-- Your assignment --
Lines containing the word "项目地址" are the ones to copy from the records below.

-- Input --
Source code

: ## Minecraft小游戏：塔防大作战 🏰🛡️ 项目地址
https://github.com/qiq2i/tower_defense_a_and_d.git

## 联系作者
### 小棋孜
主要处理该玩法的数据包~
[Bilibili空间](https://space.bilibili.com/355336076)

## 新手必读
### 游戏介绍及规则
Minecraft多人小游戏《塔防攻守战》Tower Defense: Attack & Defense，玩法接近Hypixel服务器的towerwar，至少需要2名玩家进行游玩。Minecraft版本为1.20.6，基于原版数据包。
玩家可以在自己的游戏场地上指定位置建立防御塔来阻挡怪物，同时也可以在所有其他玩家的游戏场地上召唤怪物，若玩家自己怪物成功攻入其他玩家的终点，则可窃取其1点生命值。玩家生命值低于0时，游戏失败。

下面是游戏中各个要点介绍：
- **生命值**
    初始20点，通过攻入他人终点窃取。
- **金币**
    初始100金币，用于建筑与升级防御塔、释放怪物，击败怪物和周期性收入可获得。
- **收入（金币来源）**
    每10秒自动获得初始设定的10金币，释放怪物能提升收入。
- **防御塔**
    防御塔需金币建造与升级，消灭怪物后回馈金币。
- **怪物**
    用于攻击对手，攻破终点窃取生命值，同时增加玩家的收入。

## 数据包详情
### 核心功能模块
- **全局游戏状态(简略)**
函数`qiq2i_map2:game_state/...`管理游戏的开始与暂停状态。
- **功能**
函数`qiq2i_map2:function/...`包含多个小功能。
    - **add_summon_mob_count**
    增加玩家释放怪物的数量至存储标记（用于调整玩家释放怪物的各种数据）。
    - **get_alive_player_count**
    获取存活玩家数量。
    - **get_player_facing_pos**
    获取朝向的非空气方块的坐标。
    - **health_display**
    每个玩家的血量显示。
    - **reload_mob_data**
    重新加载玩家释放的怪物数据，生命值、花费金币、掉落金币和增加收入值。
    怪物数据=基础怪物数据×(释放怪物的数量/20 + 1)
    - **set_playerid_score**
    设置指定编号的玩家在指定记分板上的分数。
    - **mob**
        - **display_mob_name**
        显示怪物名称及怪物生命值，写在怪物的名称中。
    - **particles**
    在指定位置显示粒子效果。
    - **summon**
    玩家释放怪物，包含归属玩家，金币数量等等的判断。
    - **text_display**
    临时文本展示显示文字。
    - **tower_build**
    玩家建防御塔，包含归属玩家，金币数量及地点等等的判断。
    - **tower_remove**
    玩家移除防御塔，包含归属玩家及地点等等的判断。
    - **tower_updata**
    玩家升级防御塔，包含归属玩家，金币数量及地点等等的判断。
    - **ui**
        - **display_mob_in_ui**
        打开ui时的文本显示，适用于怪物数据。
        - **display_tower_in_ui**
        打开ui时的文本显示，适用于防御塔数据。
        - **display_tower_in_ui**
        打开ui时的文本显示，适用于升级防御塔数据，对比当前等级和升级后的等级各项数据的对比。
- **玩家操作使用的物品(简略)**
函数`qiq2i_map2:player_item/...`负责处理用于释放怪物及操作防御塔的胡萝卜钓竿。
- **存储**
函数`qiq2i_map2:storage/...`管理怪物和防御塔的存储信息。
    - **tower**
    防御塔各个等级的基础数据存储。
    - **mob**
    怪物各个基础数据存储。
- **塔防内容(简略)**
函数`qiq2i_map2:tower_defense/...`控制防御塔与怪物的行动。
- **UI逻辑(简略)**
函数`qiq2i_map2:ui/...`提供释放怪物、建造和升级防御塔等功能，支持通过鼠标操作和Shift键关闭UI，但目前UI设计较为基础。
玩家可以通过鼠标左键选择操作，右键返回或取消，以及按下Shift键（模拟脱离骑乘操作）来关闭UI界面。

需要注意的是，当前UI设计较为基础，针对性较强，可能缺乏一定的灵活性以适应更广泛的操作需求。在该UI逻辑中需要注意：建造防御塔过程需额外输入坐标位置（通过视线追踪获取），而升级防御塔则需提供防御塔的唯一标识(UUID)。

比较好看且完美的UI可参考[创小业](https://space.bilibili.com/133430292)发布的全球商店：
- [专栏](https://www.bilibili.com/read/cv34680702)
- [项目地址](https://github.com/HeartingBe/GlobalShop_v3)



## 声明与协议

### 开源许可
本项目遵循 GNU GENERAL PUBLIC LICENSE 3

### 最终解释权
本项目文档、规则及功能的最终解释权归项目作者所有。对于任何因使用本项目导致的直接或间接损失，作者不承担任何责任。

-- Solution to the exercise --
: ## Minecraft小游戏：塔防大作战 🏰🛡️ 项目地址
- [项目地址](https://github.com/HeartingBe/GlobalShop_v3)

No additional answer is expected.